We know that even in intensely homophobic societies, like Nazi Germany and fundamentalist Iran, a sizeable proportion of the population experience both same-sex and opposite-sex arousal.
A survey conducted for the Iranian parliament in 2014 found a huge increase in the number of students who identify as gay – up from 1% to 17%.
However, the vast and varied sexological research that has been published in many countries documents only consciously recognised desires, as admitted by those surveyed. At the level of unconscious feelings – where passions are often repressed, displaced, sublimated, projected and transferred – it seems probable that very few people are 100 percent straight or gay.
Most are a mixture, even if they never physically express both sides of the sexual equation.
This picture of human sexuality is much more complex, diverse and blurred than the traditional simplistic binary image of hetero and homo, so loved by straight moralists and – equally significantly – by many lesbians and gay men.
If sexual orientation has a culturally-influenced element of indeterminacy and flexibility, then the present forms of homosexuality and heterosexuality are unlikely to remain the same in perpetuity.
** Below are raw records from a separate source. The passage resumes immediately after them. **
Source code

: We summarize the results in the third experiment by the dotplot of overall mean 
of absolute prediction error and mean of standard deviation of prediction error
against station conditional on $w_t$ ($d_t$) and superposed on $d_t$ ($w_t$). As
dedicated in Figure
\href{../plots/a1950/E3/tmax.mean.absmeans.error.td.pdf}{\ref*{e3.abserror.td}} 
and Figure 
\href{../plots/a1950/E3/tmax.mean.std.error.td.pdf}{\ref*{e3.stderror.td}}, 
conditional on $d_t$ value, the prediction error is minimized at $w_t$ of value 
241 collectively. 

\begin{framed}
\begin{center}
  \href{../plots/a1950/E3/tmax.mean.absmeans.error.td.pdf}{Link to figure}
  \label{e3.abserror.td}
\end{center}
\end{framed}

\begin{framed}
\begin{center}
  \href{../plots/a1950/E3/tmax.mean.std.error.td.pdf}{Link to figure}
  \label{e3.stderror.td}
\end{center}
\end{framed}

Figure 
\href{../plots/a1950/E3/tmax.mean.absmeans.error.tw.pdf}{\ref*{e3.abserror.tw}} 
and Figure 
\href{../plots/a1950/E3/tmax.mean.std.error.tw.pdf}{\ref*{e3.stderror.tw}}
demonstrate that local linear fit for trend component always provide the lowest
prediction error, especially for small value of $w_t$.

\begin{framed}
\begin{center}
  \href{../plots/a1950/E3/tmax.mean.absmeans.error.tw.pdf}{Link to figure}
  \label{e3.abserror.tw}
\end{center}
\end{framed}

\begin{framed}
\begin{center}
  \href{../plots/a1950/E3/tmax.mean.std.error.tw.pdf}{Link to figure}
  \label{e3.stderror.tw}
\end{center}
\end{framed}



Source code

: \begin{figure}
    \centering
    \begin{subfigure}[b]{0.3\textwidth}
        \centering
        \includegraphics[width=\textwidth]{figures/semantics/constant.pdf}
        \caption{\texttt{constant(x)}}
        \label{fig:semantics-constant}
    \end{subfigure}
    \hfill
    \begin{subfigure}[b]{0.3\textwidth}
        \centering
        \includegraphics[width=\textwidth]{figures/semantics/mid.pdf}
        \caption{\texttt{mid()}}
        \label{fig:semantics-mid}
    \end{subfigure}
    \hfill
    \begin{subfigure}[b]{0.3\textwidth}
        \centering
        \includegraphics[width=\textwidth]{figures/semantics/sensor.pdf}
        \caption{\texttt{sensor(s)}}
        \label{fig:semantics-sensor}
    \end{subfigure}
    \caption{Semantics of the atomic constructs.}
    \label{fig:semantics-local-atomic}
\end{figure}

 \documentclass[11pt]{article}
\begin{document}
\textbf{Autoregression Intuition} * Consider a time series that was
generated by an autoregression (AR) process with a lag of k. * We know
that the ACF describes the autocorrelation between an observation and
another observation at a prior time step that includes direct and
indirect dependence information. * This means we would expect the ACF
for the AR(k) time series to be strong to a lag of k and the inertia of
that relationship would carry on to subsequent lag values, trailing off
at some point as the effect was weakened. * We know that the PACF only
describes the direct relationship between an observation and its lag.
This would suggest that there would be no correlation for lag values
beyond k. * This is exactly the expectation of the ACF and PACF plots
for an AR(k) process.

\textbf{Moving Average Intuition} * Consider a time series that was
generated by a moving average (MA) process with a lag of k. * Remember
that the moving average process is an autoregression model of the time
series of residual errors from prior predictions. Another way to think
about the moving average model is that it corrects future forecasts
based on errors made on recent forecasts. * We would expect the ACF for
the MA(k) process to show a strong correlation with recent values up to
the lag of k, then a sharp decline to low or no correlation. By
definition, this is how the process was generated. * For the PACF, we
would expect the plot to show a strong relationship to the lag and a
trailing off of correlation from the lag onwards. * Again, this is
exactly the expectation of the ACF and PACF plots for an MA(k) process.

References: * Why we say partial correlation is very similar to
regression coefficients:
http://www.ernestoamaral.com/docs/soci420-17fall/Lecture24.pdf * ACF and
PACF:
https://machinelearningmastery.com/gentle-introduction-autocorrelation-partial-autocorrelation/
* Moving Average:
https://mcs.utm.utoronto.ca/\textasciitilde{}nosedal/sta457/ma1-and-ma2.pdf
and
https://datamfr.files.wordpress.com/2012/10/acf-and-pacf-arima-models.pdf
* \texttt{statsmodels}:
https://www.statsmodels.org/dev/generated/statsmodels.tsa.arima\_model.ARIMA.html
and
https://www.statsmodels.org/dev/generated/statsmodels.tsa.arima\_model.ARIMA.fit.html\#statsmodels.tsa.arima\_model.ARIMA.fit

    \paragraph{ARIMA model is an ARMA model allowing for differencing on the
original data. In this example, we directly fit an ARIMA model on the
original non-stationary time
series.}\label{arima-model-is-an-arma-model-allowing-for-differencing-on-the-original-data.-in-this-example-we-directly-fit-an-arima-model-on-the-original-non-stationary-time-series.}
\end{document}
As culture changes, so will expressions of sexuality.
In a future non-homophobic society, more people are likely to have gay sex as inhibitions diminish and exploration becomes the norm.
But simultaneously, less people may identify as gay or lesbian. This is because the absence of homophobia will make the need to assert and affirm gayness redundant.
Lesbian and gay identity is largely the product of anti-gay repression. It is a self-defence mechanism against homophobia.
Faced with persecution for having same-sex relations, the right to have those relationships had to be defended – hence the emergence of gay identity and the gay rights movement.
But if one sexuality is not privileged over another, defining oneself as gay – or straight – will cease to be necessary and have little social relevance or significance.
The result? Our need to maintain sexuality differences, boundaries and identities disappears with the demise of straight supremacism and homophobia.
Homosexuality as a separate, exclusive sexual orientation and identity will begin to fade – and so will its mirror opposite, heterosexuality – as we evolve into a sexually enlightened and accepting post-homophobic society.
The vast majority of people will be open to the possibility of both opposite-sex and same-sex desires. They won’t feel the need to label themselves or others as gay or straight because, in a non-homophobic culture, no one will care who we love or we sleep with. Bravo!